1096109- Support single-button global TLS version control
Starting FortiPAM 1.7.0:
-
A new global Minimum SSL Version setting is available when editing system settings (System > Settings) in the Security pane.
See Settings.
-
When editing an interface, a new Minimum SSL Version setting is available in the Service Access Setting pane.
See Editing an interface.
-
When creating or editing a secret target that uses an SQL template, a new Minimum SSL Version setting (in the Advanced SQL Setting) is available.
See Creating a target.
-
When creating or editing a secret target that uses a template with Domain field, a new Minimum SSL Version setting (in the Advanced RDP Setting) is available.
See Creating a target.
1167148- Add video access audit logs
Starting FortiPAM 1.7.0, FortiPAM supports logging access over video, including playing/stopping video, etc.
Each time a user plays/stops/downloads a secret video, a log entry is generated.

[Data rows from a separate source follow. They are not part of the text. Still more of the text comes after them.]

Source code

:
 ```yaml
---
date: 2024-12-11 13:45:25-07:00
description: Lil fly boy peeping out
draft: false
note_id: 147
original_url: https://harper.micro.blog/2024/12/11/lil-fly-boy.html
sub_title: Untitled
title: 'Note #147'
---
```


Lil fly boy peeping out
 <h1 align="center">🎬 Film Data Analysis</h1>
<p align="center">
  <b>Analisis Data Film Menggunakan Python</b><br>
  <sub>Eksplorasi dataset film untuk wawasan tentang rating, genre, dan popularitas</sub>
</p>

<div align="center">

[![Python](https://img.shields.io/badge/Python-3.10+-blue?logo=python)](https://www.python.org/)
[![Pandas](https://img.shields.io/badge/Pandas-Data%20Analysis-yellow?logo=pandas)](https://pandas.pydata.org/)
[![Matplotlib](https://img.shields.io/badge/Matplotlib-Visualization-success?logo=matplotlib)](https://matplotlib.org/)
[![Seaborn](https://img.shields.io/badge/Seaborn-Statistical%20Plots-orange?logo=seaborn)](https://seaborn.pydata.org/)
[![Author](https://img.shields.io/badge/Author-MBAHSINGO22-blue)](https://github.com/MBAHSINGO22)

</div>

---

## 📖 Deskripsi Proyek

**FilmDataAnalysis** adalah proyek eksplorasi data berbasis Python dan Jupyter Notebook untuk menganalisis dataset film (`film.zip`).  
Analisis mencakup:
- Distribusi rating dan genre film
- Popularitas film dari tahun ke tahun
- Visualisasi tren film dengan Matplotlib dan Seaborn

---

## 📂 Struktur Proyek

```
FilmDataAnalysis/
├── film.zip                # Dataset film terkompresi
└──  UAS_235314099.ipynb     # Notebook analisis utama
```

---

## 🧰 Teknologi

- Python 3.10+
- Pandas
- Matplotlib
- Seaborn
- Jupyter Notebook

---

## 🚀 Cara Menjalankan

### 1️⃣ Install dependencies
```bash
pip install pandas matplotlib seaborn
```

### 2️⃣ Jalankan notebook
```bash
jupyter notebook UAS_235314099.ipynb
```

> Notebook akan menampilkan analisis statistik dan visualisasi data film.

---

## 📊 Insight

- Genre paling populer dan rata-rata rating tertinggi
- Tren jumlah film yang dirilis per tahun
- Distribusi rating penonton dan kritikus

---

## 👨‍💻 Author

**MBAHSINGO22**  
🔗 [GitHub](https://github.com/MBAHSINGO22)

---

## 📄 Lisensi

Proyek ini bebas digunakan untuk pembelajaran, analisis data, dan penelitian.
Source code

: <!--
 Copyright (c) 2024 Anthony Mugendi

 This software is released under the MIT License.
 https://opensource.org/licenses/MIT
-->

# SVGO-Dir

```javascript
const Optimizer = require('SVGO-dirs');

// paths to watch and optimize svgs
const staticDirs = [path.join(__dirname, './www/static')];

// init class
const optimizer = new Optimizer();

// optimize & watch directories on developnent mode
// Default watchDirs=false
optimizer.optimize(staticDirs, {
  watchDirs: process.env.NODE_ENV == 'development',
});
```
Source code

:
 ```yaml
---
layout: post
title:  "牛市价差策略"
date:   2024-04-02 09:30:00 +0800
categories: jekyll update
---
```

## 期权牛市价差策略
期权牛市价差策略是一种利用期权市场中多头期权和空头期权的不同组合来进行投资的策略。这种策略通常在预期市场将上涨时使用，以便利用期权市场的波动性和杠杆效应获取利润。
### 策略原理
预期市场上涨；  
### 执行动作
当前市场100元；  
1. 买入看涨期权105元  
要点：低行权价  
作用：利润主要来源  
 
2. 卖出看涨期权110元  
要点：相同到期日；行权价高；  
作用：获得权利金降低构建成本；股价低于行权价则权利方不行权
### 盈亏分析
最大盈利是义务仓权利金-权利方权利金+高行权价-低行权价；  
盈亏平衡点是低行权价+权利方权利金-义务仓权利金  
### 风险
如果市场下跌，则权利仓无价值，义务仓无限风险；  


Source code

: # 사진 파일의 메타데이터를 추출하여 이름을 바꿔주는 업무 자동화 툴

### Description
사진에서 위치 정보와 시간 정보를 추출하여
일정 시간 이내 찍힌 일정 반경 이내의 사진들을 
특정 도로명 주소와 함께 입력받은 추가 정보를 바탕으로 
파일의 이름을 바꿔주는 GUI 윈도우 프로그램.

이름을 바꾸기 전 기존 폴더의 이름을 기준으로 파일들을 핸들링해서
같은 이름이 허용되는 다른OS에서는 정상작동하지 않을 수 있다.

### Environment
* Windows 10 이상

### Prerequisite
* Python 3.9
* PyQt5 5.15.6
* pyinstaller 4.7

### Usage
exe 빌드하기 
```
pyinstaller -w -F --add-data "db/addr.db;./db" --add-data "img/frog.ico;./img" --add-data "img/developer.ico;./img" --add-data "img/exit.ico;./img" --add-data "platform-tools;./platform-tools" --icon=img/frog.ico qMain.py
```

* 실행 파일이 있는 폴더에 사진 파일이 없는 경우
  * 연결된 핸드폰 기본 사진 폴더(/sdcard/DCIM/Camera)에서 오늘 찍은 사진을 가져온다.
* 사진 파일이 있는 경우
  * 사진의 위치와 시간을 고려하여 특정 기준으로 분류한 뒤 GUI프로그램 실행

The related logs are displayed in the following locations:
-
Audit > Secret Log when you open the secret in Secrets > Secrets.
-
Log & Report > Secret Event & Video.
Additionally, when using Over-the-shoulder monitoring (Live recording), the corresponding play/stop log is generated.
See Viewing secret edit history and Secret event & video.
Others
1123018- Browser extension download directly
Starting FortiPAM 1.7.0, the Integrity Check tab has been renamed to Client Software.
After FortiPAM installation, you can find the FortiPAM Chrome and Edge extension: Fortinet Privileged Access Agent in Secret Settings > Client Software.
If a user launches a secret without the extension, the FortiPAM GUI prompts them to install the extension automatically.
If FortiPAM is in an air-gapped environment, you can remove/edit the default Chrome/ Edge extension.
You can also upload the Chrome/Edge extension to the FortiPAM local disk.
You can use the feature to save FortiClient and the native application to the FortiPAM disk or a remote URL.
When FortiClient and the native application are needed, the user is prompted to install them automatically.
Also, when creating/editing a launcher, the Application Integrity Check option has been renamed to Client Software.
See Client software.
1171798- FortiPAM on Nutanix
FortiPAM supports the Nutanix virtual environment.